Let me repeat for the sake of clarity: there are plenty of reasons to oppose him and plenty of bases on which to criticize him without making the oversimplifying assumption that everything Jeremiah Wright says Obama also believes. Do we want to make the similar assumption about Catholic admirers of Pope Benedict XVI? Must we assume, for example, that they agree completely with his views of Iraq?

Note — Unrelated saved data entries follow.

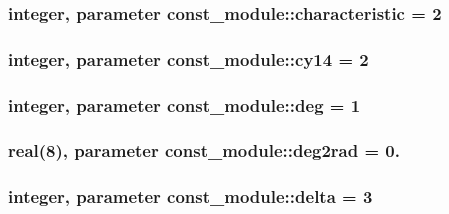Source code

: \subsubsection[{characteristic}]{\setlength{\rightskip}{0pt plus 5cm}integer, parameter const\+\_\+module\+::characteristic = 2}\label{namespaceconst__module_ab9dc6742ce1e2309dd194ecdd254779d}
\hypertarget{namespaceconst__module_ac32c40069d129a7d06c22292afaae3ba}{}
\subsubsection[{cy14}]{\setlength{\rightskip}{0pt plus 5cm}integer, parameter const\+\_\+module\+::cy14 = 2}\label{namespaceconst__module_ac32c40069d129a7d06c22292afaae3ba}
\hypertarget{namespaceconst__module_ad7dece49d5a2db833c491ea2eed54f52}{}
\subsubsection[{deg}]{\setlength{\rightskip}{0pt plus 5cm}integer, parameter const\+\_\+module\+::deg = 1}\label{namespaceconst__module_ad7dece49d5a2db833c491ea2eed54f52}
\hypertarget{namespaceconst__module_a87cf12ab3afb0ddc5f58492d1fb1d828}{}
\subsubsection[{deg2rad}]{\setlength{\rightskip}{0pt plus 5cm}real(8), parameter const\+\_\+module\+::deg2rad = 0.}\label{namespaceconst__module_a87cf12ab3afb0ddc5f58492d1fb1d828}
\hypertarget{namespaceconst__module_a6bed9e9fc42a9b205a9214865ad145f5}{}
\subsubsection[{delta}]{\setlength{\rightskip}{0pt plus 5cm}integer, parameter const\+\_\+module\+::delta = 3}\label{namespaceconst__module_a6bed9e9fc42a9b205a9214865ad145f5}
\hypertarget{namespaceconst__module_ab766035166a55b031df25669f66e7b06}{}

"Most of us" are not professional politicians. The rules you cite apply more to typical people, although I'm not sure how much more in this case. I can't see how any self-respecting person would continue to attend a radical church unless he agreed with the messsage. I never suggested that Obama be held "responsible" for "everything" this lunatic has said and done. However, it's not only reasonable to suppose that he identifies with this viewpoint, but unreasonable to suppose otherwise. In personal life, we might bend over backwards to be fair to people. In politics, we cannot. Given that Obama can be presumed to identify with the black nationalist (i.e., racist) viewpoint, I for one have no patience for "fairness" concerns in a political campaign. We can analyze him academically later, after he has either left the presidency or (hopefully) been consigned to political oblivion. Until then, we must be political, not philosophical.

Judging from the Timespiece, he does sound like a Social Gospel type. It wasn't like I was planning on voting for him, anyway.

Interesting look at Obamas poll numbers by Matt Yglesias. He is perceived as being a moderate, more so than Bill Clinton.


Yes, and this phony "moderate" image is all the more reason for those who know better to expose this fraud, before he gains too much traction. If Obama wins the nomination, the Republican base will not go all-out to defeat him, even though his politics and Hillary's and Edwards' and Gore's are ALL THE SAME.

David

The racism involved in peoples reaction to Obama is remarkable. If he had the same resume and experience but were white, would anyone in the country be seriously considering him for President, or be fawning over his "intelligence"?

Mega-dittoes, John. The Obama boom is based solidly on a combination of classic racism, reverse racism, and childishness -- though, I'd say, not in that order. Unfortunately, that's a formidable base in today's idiotic politics.

Yea, I think that's what's bothering me about all the "Obama-rama" going on here at NLT. Is it an outgrowth of NLT's knee-jerk political correctness (when it comes to race), or are they just going along with the media?